Tabata'nın geçen hafta yarattığı placebo etkisi maçın 10. dakikasında sona erdi. 10. dakikaya kadar Olcan'ın 3 gol girişimi oldu sol kanattan. İlk 2 girişimdeki kötü pas seçimleri golün 10. dakikaya sarkmasına neden oldu.

Fenerbahçe patentli Olcan'ın çabası alkışlanacak cinstendi. Beşiktaş'ın skoru eşitleme arzusunun ateşini söndüren yine Olcan'ın kullandığı kornerdi. Arzusunu maçın tümüne yayarak Ekrem Dağ'ın fare doğrumasına sebep oldu. Maç seçme huyunun var olup olmadığı konusunda şüpheleri henüz gideremeyen Olcan'ın içinde muhakkak Fenerbahçeye dönmek yatıyordur ve tüm gözlerin üzerinde olduğu bir maçta harikalar yaratarak Beşiktaş'ı tek başına devirdi.
Bu maçta Beşiktaş'ın yanlışlarından söz etmek, Gaziantep'i es geçmek futbola ihanet etmektir. Modern futbol dediğimiz ama tam olarak tanımlayamadığımız oyunu oynadı Gaziantep. Her bölgede savaştı ve Beşitaş'ı pasifize etti. Attığından fazlasını kaçırdı.
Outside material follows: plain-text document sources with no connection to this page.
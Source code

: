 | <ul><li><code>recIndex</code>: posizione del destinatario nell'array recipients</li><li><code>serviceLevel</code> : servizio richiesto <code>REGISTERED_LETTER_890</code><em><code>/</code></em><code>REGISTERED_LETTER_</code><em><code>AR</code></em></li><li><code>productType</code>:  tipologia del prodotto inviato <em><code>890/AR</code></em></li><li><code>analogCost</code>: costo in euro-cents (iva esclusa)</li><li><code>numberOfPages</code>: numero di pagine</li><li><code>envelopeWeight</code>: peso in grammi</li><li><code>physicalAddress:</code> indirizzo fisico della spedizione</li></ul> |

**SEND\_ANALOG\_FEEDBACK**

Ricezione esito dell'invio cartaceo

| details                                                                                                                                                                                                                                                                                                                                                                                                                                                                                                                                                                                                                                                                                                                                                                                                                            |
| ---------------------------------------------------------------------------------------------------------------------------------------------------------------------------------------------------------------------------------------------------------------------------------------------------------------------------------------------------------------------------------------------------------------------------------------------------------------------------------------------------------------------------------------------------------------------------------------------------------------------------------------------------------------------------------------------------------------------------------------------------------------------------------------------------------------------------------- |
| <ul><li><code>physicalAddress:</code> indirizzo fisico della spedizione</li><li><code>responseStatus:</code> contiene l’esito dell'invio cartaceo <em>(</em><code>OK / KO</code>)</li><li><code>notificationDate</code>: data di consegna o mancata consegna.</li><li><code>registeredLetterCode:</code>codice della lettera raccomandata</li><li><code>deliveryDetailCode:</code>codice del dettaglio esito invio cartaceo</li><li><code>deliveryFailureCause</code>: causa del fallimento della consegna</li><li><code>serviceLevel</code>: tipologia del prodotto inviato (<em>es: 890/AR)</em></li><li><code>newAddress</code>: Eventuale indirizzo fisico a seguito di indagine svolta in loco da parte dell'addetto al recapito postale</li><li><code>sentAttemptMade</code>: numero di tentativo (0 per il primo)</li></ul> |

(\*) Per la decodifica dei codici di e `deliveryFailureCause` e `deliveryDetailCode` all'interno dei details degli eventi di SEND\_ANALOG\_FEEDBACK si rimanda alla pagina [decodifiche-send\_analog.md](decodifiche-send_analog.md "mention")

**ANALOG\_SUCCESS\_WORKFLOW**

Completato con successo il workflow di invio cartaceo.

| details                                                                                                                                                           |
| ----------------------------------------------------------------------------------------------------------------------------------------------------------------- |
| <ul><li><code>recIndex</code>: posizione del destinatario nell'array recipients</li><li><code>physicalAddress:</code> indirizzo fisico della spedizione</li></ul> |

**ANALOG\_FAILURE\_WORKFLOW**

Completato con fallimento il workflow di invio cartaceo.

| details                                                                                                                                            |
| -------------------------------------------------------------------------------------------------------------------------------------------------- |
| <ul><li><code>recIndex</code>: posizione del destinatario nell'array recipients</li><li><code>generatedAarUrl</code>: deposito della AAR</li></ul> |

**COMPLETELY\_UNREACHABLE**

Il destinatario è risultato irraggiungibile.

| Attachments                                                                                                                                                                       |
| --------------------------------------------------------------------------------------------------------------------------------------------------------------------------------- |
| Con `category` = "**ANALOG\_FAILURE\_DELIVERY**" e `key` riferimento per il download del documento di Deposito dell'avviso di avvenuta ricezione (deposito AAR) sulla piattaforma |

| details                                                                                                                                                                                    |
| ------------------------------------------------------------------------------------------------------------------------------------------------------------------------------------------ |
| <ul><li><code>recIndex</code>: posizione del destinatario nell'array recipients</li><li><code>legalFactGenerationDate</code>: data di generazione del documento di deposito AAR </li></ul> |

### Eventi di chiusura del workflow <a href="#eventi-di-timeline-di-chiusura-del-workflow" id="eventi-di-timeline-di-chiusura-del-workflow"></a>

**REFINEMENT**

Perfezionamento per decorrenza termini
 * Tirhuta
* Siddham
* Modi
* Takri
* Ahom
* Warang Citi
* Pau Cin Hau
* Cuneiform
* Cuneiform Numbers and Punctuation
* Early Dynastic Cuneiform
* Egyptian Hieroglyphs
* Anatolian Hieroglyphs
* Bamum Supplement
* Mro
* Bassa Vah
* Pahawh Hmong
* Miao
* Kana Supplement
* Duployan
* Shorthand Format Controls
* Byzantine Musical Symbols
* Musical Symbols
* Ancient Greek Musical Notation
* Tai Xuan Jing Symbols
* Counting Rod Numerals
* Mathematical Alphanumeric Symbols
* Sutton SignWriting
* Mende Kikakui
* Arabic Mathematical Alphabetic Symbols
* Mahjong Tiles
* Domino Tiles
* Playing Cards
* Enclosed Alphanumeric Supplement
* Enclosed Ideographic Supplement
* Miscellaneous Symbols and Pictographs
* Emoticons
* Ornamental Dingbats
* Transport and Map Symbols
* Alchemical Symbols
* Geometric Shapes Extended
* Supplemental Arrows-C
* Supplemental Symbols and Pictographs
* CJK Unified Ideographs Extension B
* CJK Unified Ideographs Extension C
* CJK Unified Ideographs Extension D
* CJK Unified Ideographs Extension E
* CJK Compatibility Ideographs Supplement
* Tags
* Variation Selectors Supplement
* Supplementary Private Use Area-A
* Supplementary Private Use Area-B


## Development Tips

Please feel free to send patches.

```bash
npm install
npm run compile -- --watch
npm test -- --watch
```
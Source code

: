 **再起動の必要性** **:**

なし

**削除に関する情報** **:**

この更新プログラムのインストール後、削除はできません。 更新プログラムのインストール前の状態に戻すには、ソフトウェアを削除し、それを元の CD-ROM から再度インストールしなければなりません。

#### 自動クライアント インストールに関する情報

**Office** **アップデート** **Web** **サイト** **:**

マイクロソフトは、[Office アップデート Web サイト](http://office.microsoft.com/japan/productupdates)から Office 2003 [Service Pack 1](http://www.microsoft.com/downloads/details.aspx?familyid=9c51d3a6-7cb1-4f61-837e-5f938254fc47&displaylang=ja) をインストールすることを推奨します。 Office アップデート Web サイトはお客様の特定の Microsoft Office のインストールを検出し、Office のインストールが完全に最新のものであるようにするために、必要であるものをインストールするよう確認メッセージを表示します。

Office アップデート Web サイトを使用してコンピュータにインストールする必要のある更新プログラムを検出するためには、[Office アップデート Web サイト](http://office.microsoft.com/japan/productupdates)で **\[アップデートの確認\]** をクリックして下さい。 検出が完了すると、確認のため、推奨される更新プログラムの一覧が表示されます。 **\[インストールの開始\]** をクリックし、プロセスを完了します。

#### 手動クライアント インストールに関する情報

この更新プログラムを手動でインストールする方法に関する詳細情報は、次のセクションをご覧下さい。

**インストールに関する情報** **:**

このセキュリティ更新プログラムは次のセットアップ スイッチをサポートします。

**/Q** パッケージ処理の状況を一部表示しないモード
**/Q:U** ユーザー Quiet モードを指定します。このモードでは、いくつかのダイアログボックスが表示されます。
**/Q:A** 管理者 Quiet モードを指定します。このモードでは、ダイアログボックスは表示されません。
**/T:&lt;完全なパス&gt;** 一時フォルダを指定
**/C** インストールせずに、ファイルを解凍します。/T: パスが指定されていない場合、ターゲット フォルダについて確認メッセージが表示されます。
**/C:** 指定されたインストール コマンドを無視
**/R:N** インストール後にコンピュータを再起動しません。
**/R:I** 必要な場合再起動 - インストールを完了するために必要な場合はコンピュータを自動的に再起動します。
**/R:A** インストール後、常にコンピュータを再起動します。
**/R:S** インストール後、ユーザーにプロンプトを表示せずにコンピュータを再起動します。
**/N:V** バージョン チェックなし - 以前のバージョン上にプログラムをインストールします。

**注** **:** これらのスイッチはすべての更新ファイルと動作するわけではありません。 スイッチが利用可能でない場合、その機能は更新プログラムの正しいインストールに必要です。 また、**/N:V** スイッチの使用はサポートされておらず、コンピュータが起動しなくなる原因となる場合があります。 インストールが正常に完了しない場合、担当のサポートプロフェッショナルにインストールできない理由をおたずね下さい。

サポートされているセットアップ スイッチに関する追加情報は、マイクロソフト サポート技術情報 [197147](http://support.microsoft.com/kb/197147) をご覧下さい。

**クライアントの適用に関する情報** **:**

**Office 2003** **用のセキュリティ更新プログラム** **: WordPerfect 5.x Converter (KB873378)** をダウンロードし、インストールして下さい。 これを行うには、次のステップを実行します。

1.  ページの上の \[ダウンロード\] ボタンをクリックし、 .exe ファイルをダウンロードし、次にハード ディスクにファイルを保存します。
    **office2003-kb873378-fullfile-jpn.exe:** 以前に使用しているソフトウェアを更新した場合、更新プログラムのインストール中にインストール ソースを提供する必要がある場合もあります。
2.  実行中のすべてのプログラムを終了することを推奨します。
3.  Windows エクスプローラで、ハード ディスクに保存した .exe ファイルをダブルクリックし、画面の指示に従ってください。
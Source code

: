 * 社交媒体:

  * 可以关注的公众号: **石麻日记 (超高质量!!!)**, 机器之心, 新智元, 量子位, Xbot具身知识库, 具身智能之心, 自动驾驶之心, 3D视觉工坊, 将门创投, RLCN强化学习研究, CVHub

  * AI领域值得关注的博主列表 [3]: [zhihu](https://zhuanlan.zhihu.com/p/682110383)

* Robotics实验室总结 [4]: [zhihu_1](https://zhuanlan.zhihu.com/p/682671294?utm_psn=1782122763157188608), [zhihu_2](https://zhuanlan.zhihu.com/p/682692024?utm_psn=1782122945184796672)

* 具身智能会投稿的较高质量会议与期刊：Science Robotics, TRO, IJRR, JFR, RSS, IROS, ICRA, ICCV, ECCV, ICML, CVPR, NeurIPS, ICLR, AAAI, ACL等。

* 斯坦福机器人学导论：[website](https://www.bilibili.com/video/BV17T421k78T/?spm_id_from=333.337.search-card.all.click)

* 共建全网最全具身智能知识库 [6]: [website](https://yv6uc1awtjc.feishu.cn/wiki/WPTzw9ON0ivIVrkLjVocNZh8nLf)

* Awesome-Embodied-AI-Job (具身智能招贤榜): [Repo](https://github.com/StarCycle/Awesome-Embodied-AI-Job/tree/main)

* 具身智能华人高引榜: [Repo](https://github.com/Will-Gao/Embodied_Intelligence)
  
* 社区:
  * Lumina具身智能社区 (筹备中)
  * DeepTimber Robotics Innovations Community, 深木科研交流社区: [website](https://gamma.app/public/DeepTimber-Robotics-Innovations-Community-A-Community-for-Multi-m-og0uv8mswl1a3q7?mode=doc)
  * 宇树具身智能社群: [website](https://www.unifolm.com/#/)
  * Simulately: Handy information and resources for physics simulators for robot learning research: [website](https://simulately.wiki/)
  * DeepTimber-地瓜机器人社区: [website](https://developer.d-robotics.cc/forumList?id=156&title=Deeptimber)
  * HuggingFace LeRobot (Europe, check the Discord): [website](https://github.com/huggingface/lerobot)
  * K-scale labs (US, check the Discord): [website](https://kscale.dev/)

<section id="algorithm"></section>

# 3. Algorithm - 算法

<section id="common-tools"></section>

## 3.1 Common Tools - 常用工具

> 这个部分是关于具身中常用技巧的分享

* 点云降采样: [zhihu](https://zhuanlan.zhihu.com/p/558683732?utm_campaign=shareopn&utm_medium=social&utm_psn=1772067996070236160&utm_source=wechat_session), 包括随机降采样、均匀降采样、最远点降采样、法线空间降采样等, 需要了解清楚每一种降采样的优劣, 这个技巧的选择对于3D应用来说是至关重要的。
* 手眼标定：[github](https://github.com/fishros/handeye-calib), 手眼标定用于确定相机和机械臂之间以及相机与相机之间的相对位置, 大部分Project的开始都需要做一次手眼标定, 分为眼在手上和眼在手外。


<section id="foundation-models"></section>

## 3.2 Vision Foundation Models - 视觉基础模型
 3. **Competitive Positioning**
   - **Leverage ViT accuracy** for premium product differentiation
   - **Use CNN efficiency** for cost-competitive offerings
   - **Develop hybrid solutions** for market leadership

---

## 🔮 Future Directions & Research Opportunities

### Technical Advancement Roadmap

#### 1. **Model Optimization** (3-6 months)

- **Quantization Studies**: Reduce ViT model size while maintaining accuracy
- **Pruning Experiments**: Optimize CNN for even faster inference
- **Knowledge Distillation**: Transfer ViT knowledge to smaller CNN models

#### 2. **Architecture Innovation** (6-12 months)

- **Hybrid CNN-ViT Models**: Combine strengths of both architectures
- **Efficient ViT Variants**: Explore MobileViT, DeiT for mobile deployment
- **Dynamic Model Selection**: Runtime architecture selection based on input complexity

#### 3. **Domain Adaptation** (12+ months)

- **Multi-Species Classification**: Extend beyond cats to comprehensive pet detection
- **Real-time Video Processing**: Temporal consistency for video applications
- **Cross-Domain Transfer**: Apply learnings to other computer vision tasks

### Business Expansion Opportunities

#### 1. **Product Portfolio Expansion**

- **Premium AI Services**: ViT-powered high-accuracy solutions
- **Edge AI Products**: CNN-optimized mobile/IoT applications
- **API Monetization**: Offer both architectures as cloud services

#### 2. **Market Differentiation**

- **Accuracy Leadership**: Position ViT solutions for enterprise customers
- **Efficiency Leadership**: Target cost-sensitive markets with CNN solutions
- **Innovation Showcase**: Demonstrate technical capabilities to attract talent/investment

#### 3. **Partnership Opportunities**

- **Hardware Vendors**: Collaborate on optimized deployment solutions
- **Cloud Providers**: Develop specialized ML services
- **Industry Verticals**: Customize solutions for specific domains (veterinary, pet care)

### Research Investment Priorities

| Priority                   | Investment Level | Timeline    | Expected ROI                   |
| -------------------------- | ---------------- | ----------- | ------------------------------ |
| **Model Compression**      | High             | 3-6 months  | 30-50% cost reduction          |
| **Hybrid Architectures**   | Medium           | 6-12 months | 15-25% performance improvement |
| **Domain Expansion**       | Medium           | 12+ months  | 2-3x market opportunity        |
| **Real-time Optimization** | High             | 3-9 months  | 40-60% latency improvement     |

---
Gollerin dakikaları Beşiktaş'ın oyuna dahil olma çabalarını püskürttü. Julio Cesar ve Beto hücum hattında buldukları boşlukları olumlu değerlendirebilselerdi skorun yankıları çok daha farklı olurdu. Serdar Kurtuluş, Tigana günlerinden kareler sergilerken, defansın ortasındaki Deumi ve Tomas pek çok takımın sahip olmadığı bir uyum ile fazla zorlanmadan maçı bitirdiler. Nobre'ye verdikleri 2 pozisyon maçın skorunun verdiği rahatlıktan ve Beşiktaş'ın o zamana kadarki oyunundan kaynaklanıyor gibi duruyor.

Beşiktaş için söylenecek tek şey sezonun en kötü oyunu oscarına aday bir performans.

Mustafa Denizli maç sonunda Galatasaray maçını bu maçın telafisi olarak gördüğünü söyledi. Peki Jose Coucerio bu performansı devam ettirebilecek mi yoksa Kasımpaşa maçında bunu telafi edebilecek mi?